Their 59-5-2 record in the regular season holds records for both wins and points, and barring an extension of the regular season it will probably never be broken. In fact, they lost as many games in the postseason as they lost in regulation during the regular season. Both Yukon and Quebec City took a game off them in the quarters and semis respectively, and Newfoundland’s dynasty took one last breath by pushing them to seven games in the final.

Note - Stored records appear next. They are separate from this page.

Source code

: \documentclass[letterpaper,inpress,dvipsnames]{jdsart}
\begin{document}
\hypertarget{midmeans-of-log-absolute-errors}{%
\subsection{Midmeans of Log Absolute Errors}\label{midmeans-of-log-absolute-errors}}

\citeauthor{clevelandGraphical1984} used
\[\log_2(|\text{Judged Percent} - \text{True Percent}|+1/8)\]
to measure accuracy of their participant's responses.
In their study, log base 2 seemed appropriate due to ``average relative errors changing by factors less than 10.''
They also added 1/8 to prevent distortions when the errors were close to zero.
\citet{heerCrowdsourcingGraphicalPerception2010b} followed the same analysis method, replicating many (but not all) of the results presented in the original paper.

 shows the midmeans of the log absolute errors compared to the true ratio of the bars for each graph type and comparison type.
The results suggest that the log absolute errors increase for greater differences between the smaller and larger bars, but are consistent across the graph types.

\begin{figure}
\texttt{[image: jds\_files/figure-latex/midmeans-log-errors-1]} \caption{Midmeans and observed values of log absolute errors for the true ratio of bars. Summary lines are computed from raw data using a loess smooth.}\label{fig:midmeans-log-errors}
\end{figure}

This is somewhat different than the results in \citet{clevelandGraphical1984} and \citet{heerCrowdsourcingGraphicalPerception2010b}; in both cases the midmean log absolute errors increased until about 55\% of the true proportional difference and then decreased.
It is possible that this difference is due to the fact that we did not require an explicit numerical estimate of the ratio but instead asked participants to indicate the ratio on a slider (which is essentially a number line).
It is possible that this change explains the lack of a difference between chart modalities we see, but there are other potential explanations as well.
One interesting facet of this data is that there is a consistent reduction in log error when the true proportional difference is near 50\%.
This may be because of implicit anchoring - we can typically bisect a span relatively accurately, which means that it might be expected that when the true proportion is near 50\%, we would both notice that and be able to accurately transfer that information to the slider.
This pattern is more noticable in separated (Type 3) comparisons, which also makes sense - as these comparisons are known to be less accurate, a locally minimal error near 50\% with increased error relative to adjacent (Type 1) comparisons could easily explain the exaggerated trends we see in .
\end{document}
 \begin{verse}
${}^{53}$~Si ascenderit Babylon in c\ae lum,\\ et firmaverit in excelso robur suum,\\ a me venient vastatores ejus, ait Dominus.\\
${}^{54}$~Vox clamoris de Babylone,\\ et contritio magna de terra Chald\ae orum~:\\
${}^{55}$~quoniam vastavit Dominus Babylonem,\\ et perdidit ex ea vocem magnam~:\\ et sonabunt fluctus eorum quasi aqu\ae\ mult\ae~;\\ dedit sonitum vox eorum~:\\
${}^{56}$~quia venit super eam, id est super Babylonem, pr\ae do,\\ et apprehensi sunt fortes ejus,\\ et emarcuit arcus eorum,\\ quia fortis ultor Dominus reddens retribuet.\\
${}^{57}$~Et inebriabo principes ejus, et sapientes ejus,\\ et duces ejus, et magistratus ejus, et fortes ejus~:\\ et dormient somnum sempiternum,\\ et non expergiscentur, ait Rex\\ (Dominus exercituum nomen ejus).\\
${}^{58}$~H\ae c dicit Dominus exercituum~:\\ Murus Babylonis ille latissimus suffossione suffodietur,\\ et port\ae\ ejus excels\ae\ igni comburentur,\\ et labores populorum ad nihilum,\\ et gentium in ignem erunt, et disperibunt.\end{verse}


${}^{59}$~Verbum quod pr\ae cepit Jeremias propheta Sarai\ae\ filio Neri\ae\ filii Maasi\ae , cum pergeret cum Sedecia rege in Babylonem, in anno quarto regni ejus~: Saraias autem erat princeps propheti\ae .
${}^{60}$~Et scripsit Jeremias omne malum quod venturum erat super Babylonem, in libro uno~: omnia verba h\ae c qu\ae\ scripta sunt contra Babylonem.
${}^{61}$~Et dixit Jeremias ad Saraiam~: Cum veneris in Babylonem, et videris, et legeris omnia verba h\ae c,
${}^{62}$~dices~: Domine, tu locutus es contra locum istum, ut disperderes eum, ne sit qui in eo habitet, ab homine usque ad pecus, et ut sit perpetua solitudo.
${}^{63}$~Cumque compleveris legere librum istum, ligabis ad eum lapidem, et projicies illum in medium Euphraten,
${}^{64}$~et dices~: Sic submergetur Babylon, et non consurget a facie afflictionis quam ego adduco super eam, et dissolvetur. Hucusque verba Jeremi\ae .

How does one team build something so perfect? And how do they follow up on it? Let’s take a look.
Star Power Up Front
Detroit led the league in both goals for and goals against, and we’ll start with the forward crop that put up a whopping 330 goals - an average of 5 per game. The centerpiece was Ivan Lacksamus Jr. The Swiss forward has enjoyed a fantastic SHL career to this point, becoming a Triple Gold Club member and multiple time scoring champion and MVP. His potential really showed in Detroit, where he took home this season’s J scoring title with 94 points, 46 of them goals. The point total broke that era’s league record for points in a season, while it was second in goals in that generation (failing to beat S61 Greyson Cooper’s mark of 49). Sidekick Eddie Creller didn’t hit those heights in the SHL, with a career spent mostly as a depth IA piece on rebuilding teams, but this season it was good enough to come second in league scoring behind Lacksamus. The likes of Mrs. McSaves, Bubba Tree, and Sam Azjha rounded out the attacking core.
Funnily enough, Lacksamus’s successor as Falcons star was already on the team. Bnana NWaffles was buried on the depth chart and put up a meager 19 points that season, but before long he would be breaking some of Lacksamus’s records.
A Deep Defense
The Falcons had the top 3 picks of the S64 SHL Draft in Holden Steady, Johnny Patey, and Moritz Seider, and while none of them really lived up to that hype in the pros, they were living up to it in junior. In a season where Rand al’Thor and Louise St. Martin were putting forth the two best scoring seasons by a blueliner in J history, the Falcons quietly dominated defensively with their depth. The top two pairings (those three top prospects plus Drakocar Sunazzo) all posted 50+ point seasons, while youngsters Julian Flörsch (before his eventual move to forward) and Pil Sung (who never panned out at the SHL level) soaked up the rest of the time. And with how dominant the team was, their defenders having negative giveaway/takeaway ratios was less about them being bad and more about the team always having the puck.
Good Enough Goalkeeping
This team had not one but two very reliable keepers, too. Toms Zīle and Evert Jansson both had save percentages in the .910s and top-3 GAAs, with strong underlying numbers to back them up. Zīle even got his first 5 SHL starts that season with Toronto….winning them all. They didn’t need incredible goaltending (and both major goaltending awards went to other teams), they just needed it to not be a liability. Both were a positive that made the team better, and that’s the final piece of the jigsaw.
The Follow-Up
S66 brought a slew of changes to the J. The elimination of fifth seasons, abolition of the fourth line in the J, and the move to FHM 8, plus general graduations all meant change was a-comin’. Even more came with Detroit’s head GM, G2019, stepping down, though he was replaced from within.
Only six players remained on the S66 squad from the previous season’s perfection - NWaffles, Sung, Flörsch, C Jobin, JoJo Larkin, and Zīle. With that much turnover, they never even came close to duplicating their S65 success, finishing out of a playoff spot back when that was a thing. Another ring wasn’t too far away though. After two seasons in the midtable trying to retool, they got back to the summit in S68.